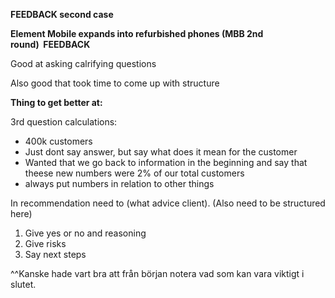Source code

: **FEEDBACK second case**

  

**Element Mobile expands into refurbished phones (MBB 2nd round)  FEEDBACK**

  

Good at asking calrifying questions

  

Also good that took time to come up with structure

  

**Thing to get better at:**

3rd question calculations:

- 400k customers
- Just dont say answer, but say what does it mean for the customer 
- Wanted that we go back to information in the beginning and say that theese new numbers were 2% of our total customers 
- always put numbers in relation to other things

  

In recommendation need to (what advice client). (Also need to be structured here)

1. Give yes or no and reasoning
2. Give risks
3. Say next steps

  

^^Kanske hade vart bra att från början notera vad som kan vara viktigt i slutet.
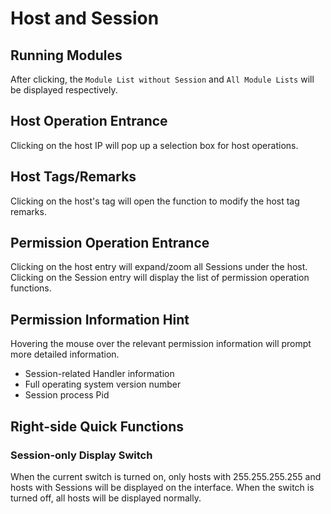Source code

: # Host and Session 

## Running Modules

After clicking, the `Module List without Session` and `All Module Lists` will be displayed respectively.

## Host Operation Entrance

Clicking on the host IP will pop up a selection box for host operations.

## Host Tags/Remarks

Clicking on the host's tag will open the function to modify the host tag remarks.

## Permission Operation Entrance

Clicking on the host entry will expand/zoom all Sessions under the host. Clicking on the Session entry will display the list of permission operation functions.

## Permission Information Hint

Hovering the mouse over the relevant permission information will prompt more detailed information.

- Session-related Handler information
- Full operating system version number
- Session process Pid

## Right-side Quick Functions

### Session-only Display Switch

When the current switch is turned on, only hosts with 255.255.255.255 and hosts with Sessions will be displayed on the interface. When the switch is turned off, all hosts will be displayed normally.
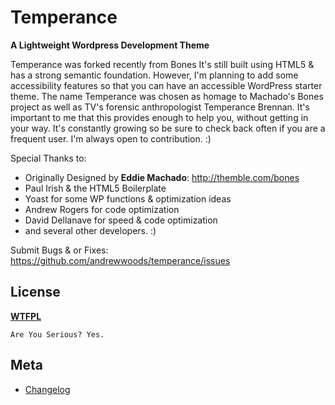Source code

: # Temperance
__A Lightweight Wordpress Development Theme__

Temperance was forked recently from Bones It's still built using HTML5 & has a 
strong semantic foundation. However, I'm planning to add some accessibility 
features so that you can have an accessible WordPress starter theme. The name 
Temperance was chosen as homage to Machado's Bones project as well as TV's 
forensic anthropologist Temperance Brennan. It's important to me that this 
provides enough to help you, without getting in your way. It's constantly 
growing so be sure to check back often if you are a frequent user. I'm always 
open to contribution. :)


Special Thanks to:
* Originally Designed by **Eddie Machado**: http://themble.com/bones
* Paul Irish & the HTML5 Boilerplate
* Yoast for some WP functions & optimization ideas
* Andrew Rogers for code optimization
* David Dellanave for speed & code optimization
* and several other developers. :)

Submit Bugs & or Fixes:
https://github.com/andrewwoods/temperance/issues


## License
__[WTFPL](http://sam.zoy.org/wtfpl/)__

	Are You Serious? Yes.


## Meta
* [Changelog](../../blob/master/CHANGELOG.md)
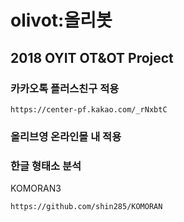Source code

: # olivot:올리봇
## 2018 OYIT OT&amp;OT Project

### 카카오톡 플러스친구 적용

    https://center-pf.kakao.com/_rNxbtC
       
### 올리브영 온라인몰 내 적용

### 한글 형태소 분석
KOMORAN3

    https://github.com/shin285/KOMORAN
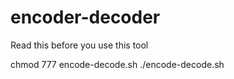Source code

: # encoder-decoder
Read this before you use this tool 

chmod 777 encode-decode.sh
./encode-decode.sh
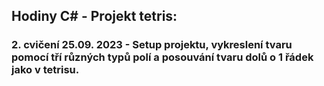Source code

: ## Hodiny C# - Projekt tetris:
### 2. cvičení 25.09. 2023 - Setup projektu, vykreslení tvaru pomocí tří různých typů polí a posouvání tvaru dolů o 1 řádek jako v tetrisu.
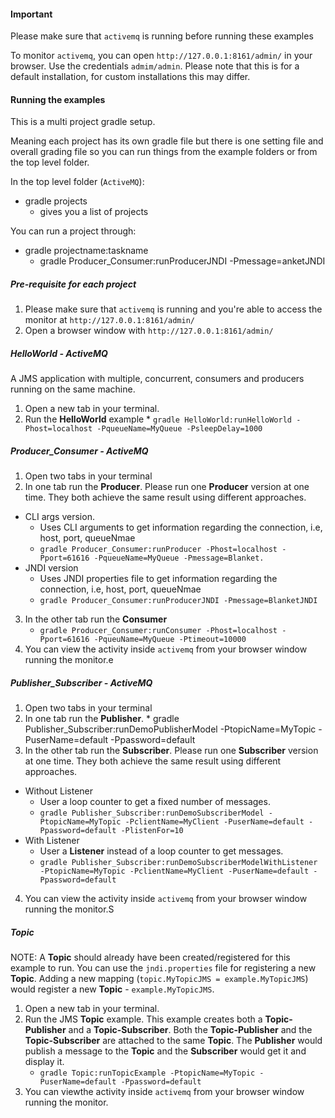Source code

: #### Important

Please make sure that `activemq` is running before running these examples

To monitor `activemq`, you can open `http://127.0.0.1:8161/admin/` in your browser. Use the credentials `admim/admin`.
Please note that this is for a default installation, for custom installations this may differ.

#### Running the examples #

This is a multi project gradle setup.

Meaning each project has its own gradle file but there is one setting file and overall grading file so you can run things from the example folders or from the top level folder. 

In the top level folder (`ActiveMQ`):
 - gradle projects
 	- gives you a list of projects

You can run a project through:
 - gradle projectname:taskname
    - gradle Producer_Consumer:runProducerJNDI -Pmessage=anketJNDI

#####  Pre-requisite for each project

  1. Please make sure that `activemq` is running and you're able to access the monitor at `http://127.0.0.1:8161/admin/`
  2. Open a browser window with `http://127.0.0.1:8161/admin/`

##### HelloWorld - ActiveMQ

  A JMS application with multiple, concurrent, consumers and producers running on the same machine.
  1. Open a new tab in your terminal.
  2. Run the **HelloWorld** example
    * `gradle HelloWorld:runHelloWorld -Phost=localhost -PqueueName=MyQueue -PsleepDelay=1000`

##### Producer_Consumer - ActiveMQ

  1. Open two tabs in your terminal
  2. In one tab run the **Producer**. Please run one **Producer** version at one time. They both achieve the same result using different approaches.
  * CLI args version.   
    * Uses CLI arguments to get information regarding the connection, i.e, host, port, queueNmae  
    * `gradle Producer_Consumer:runProducer -Phost=localhost -Pport=61616 -PqueueName=MyQueue -Pmessage=Blanket. `
  * JNDI version  
    *  Uses JNDI properties file to get information regarding the connection, i.e, host, port, queueNmae
     * `gradle Producer_Consumer:runProducerJNDI -Pmessage=BlanketJNDI`
  3. In the other tab run the **Consumer**
      * `gradle Producer_Consumer:runConsumer -Phost=localhost -Pport=61616 -PqueuName=MyQueue -Ptimeout=10000`
  4. You can view the activity inside `activemq` from your browser window running the monitor.e

##### Publisher_Subscriber - ActiveMQ

  1. Open two tabs in your terminal
  2. In one tab run the **Publisher**.
    * gradle Publisher_Subscriber:runDemoPublisherModel -PtopicName=MyTopic -PuserName=default -Ppassword=default
  3. In the other tab run the **Subscriber**. Please run one **Subscriber** version at one time. They both achieve the same result using different approaches.
  * Without Listener
      * User a loop counter to get a fixed number of messages.
      * `gradle Publisher_Subscriber:runDemoSubscriberModel -PtopicName=MyTopic -PclientName=MyClient -PuserName=default -Ppassword=default -PlistenFor=10`
   * With Listener
      * User a **Listener** instead of a loop counter to get messages.
      * `gradle Publisher_Subscriber:runDemoSubscriberModelWithListener -PtopicName=MyTopic -PclientName=MyClient -PuserName=default -Ppassword=default`
  4. You can view the activity inside `activemq` from your browser window running the monitor.S

##### Topic

  NOTE: A **Topic** should already have been created/registered for this example to run. You can use the `jndi.properties` file for registering a new **Topic**.
  Adding a new mapping (`topic.MyTopicJMS = example.MyTopicJMS`) would register a new **Topic** - `example.MyTopicJMS`.
  1. Open a new tab in your terminal.
  2. Run the JMS **Topic** example. This example creates both a **Topic-Publisher** and a **Topic-Subscriber**. Both the **Topic-Publisher** and the **Topic-Subscriber** are attached to the same **Topic**.
The **Publisher** would publish a message to the **Topic** and the **Subscriber** would get it and display it.
     * `gradle Topic:runTopicExample -PtopicName=MyTopic -PuserName=default -Ppassword=default`
  3. You can viewthe activity inside `activemq` from your browser window running the monitor. 

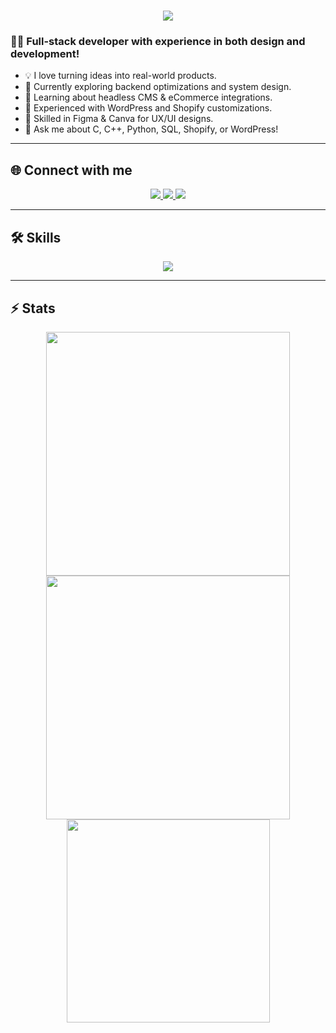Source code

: 
<!-- Animated Intro -->
<h1 align="center">
  <img src="https://readme-typing-svg.herokuapp.com/?font=Fira+Code&size=30&center=true&vCenter=true&width=600&lines=Hi+there!+👋;I'm+a+Passionate+Developer;I+love+building+on+the+Web!" />
</h1>

### 👨‍💻 Full-stack developer with experience in both design and development!

- 💡 I love turning ideas into real-world products.
- 🧠 Currently exploring backend optimizations and system design.
- 🌱 Learning about headless CMS & eCommerce integrations.
- 🛒 Experienced with WordPress and Shopify customizations.
- 🎨 Skilled in Figma & Canva for UX/UI designs.
- 💬 Ask me about C, C++, Python, SQL, Shopify, or WordPress!

---

## 🌐 Connect with me

<div align="center">
  <a href="mailto:youremail@example.com">
    <img src="https://img.shields.io/badge/Gmail-333333?style=for-the-badge&logo=gmail&logoColor=red" />
  </a>
  <a href="https://linkedin.com/in/yourlinkedin" target="_blank">
    <img src="https://img.shields.io/badge/LinkedIn-0077B5?style=for-the-badge&logo=linkedin&logoColor=white" />
  </a>
  <a href="https://yourportfolio.com" target="_blank">
    <img src="https://img.shields.io/badge/Portfolio-000000?style=for-the-badge&logo=web&logoColor=white" />
  </a>
</div>

---

## 🛠️ Skills

<p align="center">
  <img src="https://skillicons.dev/icons?i=c,cpp,python,wordpress,figma,html,css,js,github" />
</p>

---

## ⚡ Stats

<div align="center">
  <img width="390" src="https://github-readme-stats.vercel.app/api?username=yourusername&show_icons=true&theme=transparent" />
  <img width="390" src="https://github-readme-streak-stats.herokuapp.com/?user=yourusername&theme=transparent" />
</div>

<div align="center">
  <img width="325" src="https://github-readme-stats.vercel.app/api/top-langs/?username=yourusername&layout=compact&theme=transparent" />
</div>

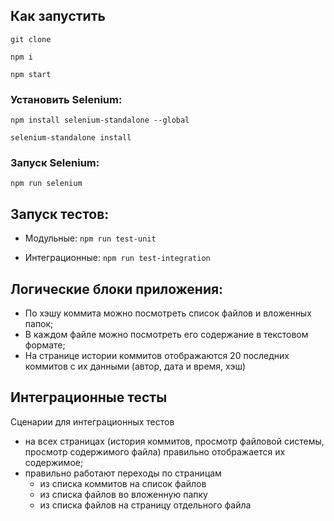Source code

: 
## Как запустить

`git clone`

`npm i`

`npm start`

### Установить Selenium:

`npm install selenium-standalone --global`  

`selenium-standalone install` 

### Запуск Selenium:
`npm run selenium`

## Запуск тестов:

* Модульные:
`npm run test-unit`

* Интеграционные:
`npm run test-integration`


## Логические блоки приложения:

- По хэшу коммита можно посмотреть список файлов и вложенных папок;
- В каждом файле можно посмотреть его содержание в текстовом формате;
- На странице истории коммитов отображаются 20 последних коммитов с их данными (автор, дата и время, хэш)

## Интеграционные тесты

Сценарии для интеграционных тестов

- на всех страницах (история коммитов, просмотр файловой системы, просмотр содержимого файла) правильно отображается их содержимое;
- правильно работают переходы по страницам
  - из списка коммитов на список файлов
  - из списка файлов во вложенную папку
  - из списка файлов на страницу отдельного файла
.....
EXERCISE. Beginning at the first line of the listing, print each line exactly until and including the one that has "### Session-only Display Switch"; skip pictures.

ANSWER AREA.
Source code

: **FEEDBACK second case**

  

**Element Mobile expands into refurbished phones (MBB 2nd round)  FEEDBACK**

  

Good at asking calrifying questions

  

Also good that took time to come up with structure

  

**Thing to get better at:**

3rd question calculations:

- 400k customers
- Just dont say answer, but say what does it mean for the customer 
- Wanted that we go back to information in the beginning and say that theese new numbers were 2% of our total customers 
- always put numbers in relation to other things

  

In recommendation need to (what advice client). (Also need to be structured here)

1. Give yes or no and reasoning
2. Give risks
3. Say next steps

  

^^Kanske hade vart bra att från början notera vad som kan vara viktigt i slutet.
Source code

: # Host and Session 

## Running Modules

After clicking, the `Module List without Session` and `All Module Lists` will be displayed respectively.

## Host Operation Entrance

Clicking on the host IP will pop up a selection box for host operations.

## Host Tags/Remarks

Clicking on the host's tag will open the function to modify the host tag remarks.

## Permission Operation Entrance

Clicking on the host entry will expand/zoom all Sessions under the host. Clicking on the Session entry will display the list of permission operation functions.

## Permission Information Hint

Hovering the mouse over the relevant permission information will prompt more detailed information.

- Session-related Handler information
- Full operating system version number
- Session process Pid

## Right-side Quick Functions

### Session-only Display Switch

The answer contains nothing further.